-- RECORDS PROVIDED follows --
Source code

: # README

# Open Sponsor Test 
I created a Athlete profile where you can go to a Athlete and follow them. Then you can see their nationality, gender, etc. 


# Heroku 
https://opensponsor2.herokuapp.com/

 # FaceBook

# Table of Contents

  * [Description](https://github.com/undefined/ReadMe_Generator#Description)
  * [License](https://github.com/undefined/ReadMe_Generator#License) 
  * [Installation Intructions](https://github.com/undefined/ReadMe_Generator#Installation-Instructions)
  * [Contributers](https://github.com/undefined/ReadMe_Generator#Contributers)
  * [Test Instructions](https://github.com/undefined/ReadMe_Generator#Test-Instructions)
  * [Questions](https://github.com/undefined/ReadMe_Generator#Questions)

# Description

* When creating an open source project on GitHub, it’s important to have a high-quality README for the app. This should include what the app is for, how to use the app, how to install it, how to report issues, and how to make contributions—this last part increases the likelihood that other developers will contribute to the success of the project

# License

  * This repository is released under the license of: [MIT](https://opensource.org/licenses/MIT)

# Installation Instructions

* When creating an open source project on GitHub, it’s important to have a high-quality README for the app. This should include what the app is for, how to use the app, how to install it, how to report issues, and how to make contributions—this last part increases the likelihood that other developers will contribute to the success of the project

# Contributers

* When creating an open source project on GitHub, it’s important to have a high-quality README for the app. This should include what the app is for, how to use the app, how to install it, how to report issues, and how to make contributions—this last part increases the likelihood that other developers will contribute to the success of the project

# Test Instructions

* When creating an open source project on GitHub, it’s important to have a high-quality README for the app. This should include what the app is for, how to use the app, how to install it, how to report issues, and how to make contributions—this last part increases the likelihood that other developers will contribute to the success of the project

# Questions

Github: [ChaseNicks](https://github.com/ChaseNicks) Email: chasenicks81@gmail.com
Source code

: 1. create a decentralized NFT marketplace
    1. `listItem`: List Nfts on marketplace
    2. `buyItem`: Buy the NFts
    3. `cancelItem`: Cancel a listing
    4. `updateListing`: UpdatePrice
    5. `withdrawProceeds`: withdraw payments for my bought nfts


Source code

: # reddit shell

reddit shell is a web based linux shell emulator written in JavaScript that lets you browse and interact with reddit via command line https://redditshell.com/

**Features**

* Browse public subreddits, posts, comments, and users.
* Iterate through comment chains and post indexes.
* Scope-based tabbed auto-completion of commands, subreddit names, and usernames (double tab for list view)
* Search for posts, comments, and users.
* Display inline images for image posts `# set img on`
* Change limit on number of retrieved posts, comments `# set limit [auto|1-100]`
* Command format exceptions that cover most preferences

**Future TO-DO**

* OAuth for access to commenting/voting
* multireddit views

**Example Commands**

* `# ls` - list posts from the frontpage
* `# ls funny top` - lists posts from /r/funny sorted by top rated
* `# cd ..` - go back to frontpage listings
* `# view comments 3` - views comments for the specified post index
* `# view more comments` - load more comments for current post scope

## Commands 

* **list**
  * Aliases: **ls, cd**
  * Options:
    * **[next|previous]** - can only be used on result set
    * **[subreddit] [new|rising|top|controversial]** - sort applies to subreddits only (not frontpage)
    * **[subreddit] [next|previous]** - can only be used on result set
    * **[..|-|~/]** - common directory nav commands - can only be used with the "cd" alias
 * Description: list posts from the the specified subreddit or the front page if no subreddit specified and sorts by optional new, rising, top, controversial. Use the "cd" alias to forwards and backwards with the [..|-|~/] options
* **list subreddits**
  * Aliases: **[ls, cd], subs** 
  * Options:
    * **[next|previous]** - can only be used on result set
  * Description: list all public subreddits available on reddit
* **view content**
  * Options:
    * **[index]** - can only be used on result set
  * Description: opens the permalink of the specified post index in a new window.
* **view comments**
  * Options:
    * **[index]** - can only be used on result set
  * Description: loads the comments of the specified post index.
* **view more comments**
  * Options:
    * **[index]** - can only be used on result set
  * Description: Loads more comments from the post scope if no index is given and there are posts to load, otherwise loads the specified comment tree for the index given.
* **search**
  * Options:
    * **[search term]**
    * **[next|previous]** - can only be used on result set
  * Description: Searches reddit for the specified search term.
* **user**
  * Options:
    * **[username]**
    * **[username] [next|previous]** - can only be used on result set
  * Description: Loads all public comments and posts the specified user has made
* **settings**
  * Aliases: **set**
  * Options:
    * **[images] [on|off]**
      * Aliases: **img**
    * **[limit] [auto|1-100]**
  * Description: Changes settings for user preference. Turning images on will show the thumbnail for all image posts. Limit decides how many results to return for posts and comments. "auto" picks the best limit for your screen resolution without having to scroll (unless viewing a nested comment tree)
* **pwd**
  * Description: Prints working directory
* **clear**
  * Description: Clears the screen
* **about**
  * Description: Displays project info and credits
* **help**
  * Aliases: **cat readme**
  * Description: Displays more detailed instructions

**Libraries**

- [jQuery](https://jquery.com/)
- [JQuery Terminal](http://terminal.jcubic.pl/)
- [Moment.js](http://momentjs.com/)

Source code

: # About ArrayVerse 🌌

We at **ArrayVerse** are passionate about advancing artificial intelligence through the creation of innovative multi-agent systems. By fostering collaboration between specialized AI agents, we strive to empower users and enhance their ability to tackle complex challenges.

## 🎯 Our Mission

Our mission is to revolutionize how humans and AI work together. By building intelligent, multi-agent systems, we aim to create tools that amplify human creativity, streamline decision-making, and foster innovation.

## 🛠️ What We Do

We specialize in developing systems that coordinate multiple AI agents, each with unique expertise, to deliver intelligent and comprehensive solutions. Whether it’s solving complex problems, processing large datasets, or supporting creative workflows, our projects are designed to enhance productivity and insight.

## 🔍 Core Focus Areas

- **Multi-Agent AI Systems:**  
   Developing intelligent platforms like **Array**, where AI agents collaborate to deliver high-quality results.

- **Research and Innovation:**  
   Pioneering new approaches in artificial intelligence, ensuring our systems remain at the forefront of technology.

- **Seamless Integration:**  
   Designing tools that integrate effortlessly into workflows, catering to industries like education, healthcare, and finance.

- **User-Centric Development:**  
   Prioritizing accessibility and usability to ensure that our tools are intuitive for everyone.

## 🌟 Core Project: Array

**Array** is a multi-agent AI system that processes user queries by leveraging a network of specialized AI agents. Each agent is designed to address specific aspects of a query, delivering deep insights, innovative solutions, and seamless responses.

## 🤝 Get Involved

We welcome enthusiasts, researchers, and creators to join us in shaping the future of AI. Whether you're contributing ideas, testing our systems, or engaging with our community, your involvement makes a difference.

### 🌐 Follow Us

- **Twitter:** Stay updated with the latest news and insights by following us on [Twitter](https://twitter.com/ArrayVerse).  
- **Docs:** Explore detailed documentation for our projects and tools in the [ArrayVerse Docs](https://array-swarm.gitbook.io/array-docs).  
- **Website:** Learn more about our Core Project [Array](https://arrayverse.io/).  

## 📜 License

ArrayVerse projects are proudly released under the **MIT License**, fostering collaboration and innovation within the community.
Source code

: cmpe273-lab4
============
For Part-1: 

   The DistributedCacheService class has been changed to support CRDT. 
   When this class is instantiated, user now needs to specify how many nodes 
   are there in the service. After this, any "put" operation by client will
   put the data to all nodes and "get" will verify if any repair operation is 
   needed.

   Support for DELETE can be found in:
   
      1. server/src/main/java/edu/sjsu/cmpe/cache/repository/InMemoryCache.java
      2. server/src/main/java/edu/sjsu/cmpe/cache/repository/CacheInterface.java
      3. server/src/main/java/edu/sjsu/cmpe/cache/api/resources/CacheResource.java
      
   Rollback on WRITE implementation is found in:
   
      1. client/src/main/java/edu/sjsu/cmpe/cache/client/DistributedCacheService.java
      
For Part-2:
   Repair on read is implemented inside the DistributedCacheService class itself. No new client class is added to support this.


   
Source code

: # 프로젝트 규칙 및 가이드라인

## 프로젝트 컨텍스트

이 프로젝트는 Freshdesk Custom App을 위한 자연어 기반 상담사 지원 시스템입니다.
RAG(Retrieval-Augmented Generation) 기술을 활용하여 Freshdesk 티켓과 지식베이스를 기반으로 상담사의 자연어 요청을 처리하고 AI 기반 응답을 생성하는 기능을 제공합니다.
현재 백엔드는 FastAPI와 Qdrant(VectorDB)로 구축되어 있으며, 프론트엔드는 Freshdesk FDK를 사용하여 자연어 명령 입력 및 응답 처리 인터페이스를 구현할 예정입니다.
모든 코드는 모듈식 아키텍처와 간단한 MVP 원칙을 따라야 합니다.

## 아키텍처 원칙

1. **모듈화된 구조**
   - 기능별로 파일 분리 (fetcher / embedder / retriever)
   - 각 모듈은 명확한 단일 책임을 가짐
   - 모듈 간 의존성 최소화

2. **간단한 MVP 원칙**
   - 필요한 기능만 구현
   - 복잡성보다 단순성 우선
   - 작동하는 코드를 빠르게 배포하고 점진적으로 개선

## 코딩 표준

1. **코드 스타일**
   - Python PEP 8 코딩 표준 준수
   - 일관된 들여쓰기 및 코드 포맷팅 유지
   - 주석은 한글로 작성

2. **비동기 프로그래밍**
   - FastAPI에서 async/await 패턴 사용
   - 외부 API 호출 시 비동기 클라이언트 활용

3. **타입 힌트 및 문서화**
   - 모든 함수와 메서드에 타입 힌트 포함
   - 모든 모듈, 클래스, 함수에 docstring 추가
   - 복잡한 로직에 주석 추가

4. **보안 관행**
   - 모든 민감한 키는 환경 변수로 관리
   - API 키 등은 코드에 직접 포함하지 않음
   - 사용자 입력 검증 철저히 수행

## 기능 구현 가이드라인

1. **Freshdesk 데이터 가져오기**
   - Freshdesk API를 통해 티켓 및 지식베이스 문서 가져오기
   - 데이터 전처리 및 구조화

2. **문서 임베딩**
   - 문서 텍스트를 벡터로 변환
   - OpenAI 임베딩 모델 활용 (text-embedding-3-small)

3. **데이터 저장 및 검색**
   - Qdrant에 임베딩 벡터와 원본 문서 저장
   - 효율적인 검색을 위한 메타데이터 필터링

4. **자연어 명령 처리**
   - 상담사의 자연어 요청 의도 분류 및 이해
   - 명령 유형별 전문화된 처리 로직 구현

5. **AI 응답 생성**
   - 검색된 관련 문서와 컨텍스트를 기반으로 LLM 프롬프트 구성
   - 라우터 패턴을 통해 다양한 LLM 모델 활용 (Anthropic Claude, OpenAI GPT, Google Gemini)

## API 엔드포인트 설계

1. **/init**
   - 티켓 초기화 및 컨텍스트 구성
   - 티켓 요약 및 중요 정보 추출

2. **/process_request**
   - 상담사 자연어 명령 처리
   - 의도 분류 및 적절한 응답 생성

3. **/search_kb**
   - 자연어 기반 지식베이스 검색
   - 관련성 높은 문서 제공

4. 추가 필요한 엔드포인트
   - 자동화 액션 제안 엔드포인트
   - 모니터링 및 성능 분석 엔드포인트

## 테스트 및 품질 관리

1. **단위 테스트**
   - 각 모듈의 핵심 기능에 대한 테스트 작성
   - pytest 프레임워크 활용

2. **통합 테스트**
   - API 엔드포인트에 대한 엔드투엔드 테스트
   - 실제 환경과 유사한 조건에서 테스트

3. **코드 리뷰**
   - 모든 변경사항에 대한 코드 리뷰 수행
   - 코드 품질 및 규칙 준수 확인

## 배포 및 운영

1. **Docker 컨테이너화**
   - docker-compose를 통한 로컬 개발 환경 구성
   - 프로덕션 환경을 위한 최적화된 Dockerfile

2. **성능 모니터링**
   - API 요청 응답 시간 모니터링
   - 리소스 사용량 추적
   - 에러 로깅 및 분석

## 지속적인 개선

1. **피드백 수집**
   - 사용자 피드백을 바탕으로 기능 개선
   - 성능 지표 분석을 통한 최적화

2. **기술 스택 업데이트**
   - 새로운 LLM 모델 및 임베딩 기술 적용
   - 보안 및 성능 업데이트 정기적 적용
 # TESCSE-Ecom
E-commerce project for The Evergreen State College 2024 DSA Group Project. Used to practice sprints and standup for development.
-- RECORDS PROVIDED concluded --
▶ _TO DO_
The required output is every line above from the one with "Aliases: **ls, cd**" down to the one with "- common directory", restated word for word, ends included.

▶ _OUTPUT_
  * Aliases: **ls, cd**
  * Options:
    * **[next|previous]** - can only be used on result set
    * **[subreddit] [new|rising|top|controversial]** - sort applies to subreddits only (not frontpage)
    * **[subreddit] [next|previous]** - can only be used on result set
    * **[..|-|~/]** - common directory nav commands - can only be used with the "cd" alias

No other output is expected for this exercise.